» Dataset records
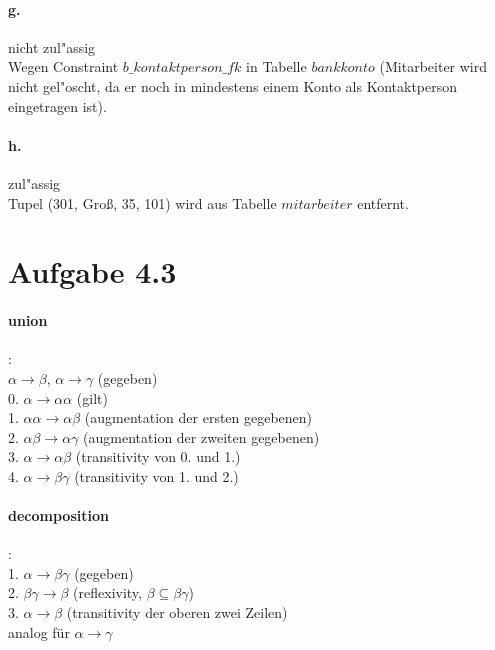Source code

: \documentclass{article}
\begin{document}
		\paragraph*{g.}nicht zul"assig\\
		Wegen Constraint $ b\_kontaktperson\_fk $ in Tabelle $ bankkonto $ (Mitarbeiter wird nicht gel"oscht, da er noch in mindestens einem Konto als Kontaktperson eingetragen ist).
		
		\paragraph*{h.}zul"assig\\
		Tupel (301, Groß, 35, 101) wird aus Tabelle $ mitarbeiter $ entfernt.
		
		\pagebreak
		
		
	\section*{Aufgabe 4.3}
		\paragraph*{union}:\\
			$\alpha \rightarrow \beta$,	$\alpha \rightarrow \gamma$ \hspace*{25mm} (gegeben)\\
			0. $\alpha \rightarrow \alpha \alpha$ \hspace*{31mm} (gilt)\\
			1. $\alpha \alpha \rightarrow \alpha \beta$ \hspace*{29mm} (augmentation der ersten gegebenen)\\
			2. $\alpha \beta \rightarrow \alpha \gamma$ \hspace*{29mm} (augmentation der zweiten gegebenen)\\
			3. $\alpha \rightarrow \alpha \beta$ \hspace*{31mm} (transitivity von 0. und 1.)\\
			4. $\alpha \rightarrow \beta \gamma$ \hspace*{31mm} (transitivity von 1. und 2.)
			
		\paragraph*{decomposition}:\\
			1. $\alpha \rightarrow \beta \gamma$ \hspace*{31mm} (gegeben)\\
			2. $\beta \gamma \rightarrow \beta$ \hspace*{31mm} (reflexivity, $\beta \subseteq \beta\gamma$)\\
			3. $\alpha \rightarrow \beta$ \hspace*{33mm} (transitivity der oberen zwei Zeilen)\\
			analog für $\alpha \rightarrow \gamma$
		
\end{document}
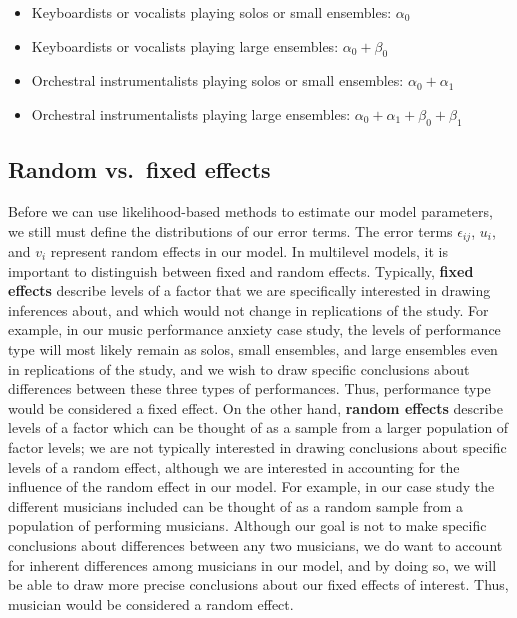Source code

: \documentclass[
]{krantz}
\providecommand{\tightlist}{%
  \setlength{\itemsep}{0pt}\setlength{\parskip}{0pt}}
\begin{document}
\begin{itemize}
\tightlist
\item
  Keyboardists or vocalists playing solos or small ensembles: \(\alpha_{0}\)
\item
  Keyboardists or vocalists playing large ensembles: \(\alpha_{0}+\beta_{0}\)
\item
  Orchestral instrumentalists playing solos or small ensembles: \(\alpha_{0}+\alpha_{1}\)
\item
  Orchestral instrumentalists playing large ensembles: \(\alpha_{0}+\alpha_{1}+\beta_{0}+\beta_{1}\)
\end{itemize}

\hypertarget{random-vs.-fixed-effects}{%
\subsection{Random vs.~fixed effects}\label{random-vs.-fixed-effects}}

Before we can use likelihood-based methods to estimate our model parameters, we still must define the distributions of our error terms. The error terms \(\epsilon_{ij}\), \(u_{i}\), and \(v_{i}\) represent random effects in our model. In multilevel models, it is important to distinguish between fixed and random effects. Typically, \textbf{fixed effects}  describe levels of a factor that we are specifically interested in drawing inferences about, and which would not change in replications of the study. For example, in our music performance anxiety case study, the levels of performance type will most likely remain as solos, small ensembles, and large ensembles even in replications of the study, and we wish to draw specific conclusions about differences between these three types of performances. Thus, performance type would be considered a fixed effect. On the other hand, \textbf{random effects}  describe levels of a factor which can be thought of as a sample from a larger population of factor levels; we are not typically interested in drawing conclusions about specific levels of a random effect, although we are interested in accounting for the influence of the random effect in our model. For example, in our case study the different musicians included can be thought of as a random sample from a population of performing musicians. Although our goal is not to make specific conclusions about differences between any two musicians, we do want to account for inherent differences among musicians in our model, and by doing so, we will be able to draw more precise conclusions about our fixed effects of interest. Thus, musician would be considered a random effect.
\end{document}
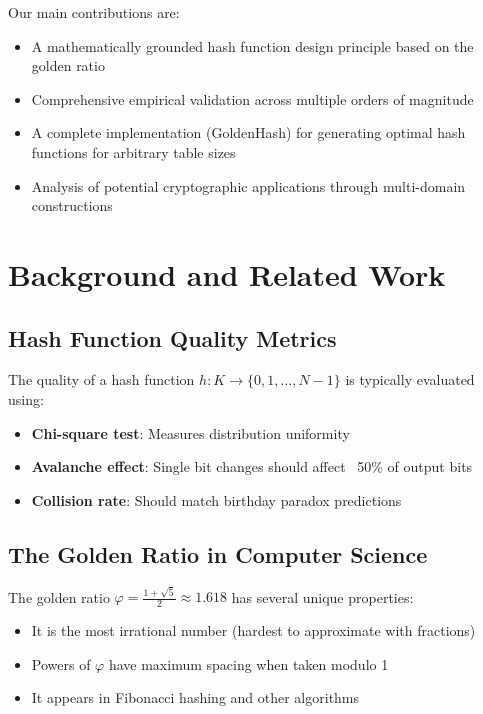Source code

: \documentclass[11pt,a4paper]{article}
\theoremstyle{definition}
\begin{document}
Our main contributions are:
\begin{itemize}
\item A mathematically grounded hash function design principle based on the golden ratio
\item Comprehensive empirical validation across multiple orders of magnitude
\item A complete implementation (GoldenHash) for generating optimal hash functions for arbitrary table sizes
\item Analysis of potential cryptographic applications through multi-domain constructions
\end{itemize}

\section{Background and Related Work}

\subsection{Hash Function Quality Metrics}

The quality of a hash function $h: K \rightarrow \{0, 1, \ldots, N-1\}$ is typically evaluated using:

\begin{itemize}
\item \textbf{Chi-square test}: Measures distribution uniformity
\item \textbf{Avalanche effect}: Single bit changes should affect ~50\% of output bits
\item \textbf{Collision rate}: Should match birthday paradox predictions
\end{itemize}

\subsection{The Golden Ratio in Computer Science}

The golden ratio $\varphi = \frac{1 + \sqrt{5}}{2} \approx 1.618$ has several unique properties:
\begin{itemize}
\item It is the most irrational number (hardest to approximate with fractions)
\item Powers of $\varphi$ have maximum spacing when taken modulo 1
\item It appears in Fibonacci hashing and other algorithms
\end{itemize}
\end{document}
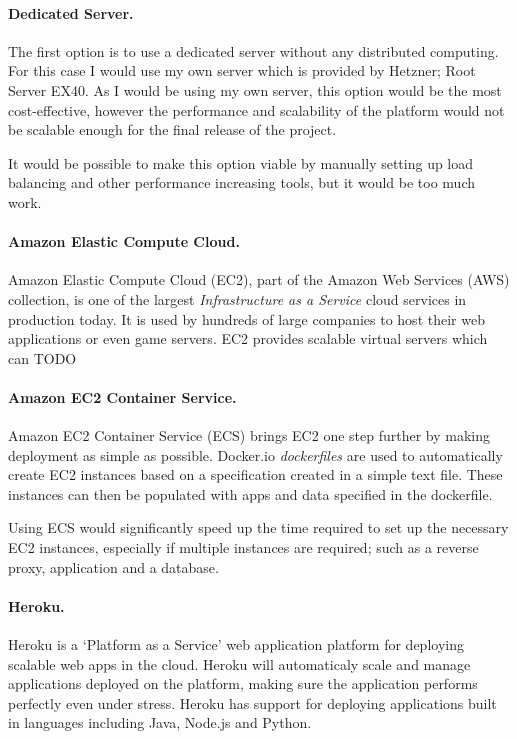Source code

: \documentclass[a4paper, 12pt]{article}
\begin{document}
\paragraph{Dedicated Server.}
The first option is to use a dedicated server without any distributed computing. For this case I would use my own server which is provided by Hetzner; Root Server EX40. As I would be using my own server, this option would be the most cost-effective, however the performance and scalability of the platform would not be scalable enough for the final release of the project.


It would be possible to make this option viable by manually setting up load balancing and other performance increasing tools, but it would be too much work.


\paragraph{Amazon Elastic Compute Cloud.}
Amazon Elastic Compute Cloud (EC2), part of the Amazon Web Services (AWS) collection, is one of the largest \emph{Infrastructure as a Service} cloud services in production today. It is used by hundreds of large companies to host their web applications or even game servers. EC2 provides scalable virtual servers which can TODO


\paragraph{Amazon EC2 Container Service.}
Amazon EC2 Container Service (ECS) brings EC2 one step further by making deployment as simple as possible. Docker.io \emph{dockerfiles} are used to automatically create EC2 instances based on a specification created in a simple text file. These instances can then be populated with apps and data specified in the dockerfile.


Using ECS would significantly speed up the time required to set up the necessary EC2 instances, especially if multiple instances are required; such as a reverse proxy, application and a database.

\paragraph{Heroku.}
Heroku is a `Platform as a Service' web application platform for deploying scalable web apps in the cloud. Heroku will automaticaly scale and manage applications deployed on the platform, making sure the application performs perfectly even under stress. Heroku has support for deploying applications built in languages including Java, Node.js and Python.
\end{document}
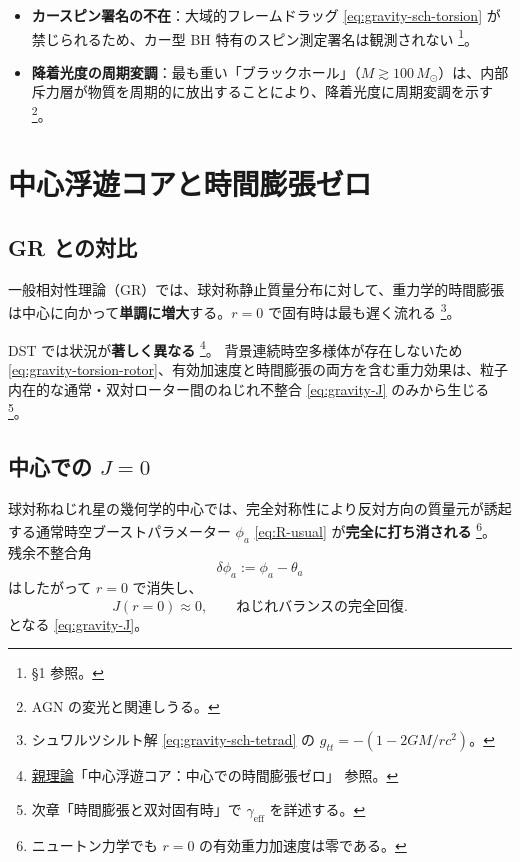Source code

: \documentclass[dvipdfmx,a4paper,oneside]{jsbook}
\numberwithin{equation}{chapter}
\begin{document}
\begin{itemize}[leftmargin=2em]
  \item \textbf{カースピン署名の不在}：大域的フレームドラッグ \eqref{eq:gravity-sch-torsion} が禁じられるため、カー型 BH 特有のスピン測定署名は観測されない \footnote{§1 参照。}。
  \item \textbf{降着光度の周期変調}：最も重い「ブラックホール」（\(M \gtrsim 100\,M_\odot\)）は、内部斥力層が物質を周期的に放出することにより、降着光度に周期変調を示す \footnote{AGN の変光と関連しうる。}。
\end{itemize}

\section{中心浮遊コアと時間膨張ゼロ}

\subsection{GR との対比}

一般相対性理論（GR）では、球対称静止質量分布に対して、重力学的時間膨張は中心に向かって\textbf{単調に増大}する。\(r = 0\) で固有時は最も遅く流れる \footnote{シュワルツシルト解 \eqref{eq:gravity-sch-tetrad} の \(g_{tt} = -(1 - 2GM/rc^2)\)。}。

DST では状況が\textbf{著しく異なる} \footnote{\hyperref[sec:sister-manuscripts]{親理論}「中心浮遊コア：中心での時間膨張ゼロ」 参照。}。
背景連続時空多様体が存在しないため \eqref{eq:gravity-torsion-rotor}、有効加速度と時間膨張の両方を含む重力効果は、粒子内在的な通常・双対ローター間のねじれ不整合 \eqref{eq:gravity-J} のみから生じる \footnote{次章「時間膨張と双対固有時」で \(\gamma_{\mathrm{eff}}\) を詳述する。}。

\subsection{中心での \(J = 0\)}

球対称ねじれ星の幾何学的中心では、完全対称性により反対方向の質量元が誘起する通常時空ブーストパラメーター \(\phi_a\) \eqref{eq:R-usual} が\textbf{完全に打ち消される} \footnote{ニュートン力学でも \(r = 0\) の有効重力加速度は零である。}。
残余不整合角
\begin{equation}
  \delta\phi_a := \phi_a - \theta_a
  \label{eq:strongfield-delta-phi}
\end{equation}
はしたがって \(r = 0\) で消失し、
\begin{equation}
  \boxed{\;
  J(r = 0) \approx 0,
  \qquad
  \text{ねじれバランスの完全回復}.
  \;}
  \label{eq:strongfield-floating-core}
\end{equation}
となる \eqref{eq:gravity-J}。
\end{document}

» REQUIREMENT
Retype exactly the lines above, from the one with "Tupel (301, Groß, 35, 101)" through the one with "3. $\alpha \rightarrow \beta$", inclusive.

» EXERCISE RESULT
		Tupel (301, Groß, 35, 101) wird aus Tabelle $ mitarbeiter $ entfernt.
		
		\pagebreak
		
		
	\section*{Aufgabe 4.3}
		\paragraph*{union}:\\
			$\alpha \rightarrow \beta$,	$\alpha \rightarrow \gamma$ \hspace*{25mm} (gegeben)\\
			0. $\alpha \rightarrow \alpha \alpha$ \hspace*{31mm} (gilt)\\
			1. $\alpha \alpha \rightarrow \alpha \beta$ \hspace*{29mm} (augmentation der ersten gegebenen)\\
			2. $\alpha \beta \rightarrow \alpha \gamma$ \hspace*{29mm} (augmentation der zweiten gegebenen)\\
			3. $\alpha \rightarrow \alpha \beta$ \hspace*{31mm} (transitivity von 0. und 1.)\\
			4. $\alpha \rightarrow \beta \gamma$ \hspace*{31mm} (transitivity von 1. und 2.)
			
		\paragraph*{decomposition}:\\
			1. $\alpha \rightarrow \beta \gamma$ \hspace*{31mm} (gegeben)\\
			2. $\beta \gamma \rightarrow \beta$ \hspace*{31mm} (reflexivity, $\beta \subseteq \beta\gamma$)\\
			3. $\alpha \rightarrow \beta$ \hspace*{33mm} (transitivity der oberen zwei Zeilen)\\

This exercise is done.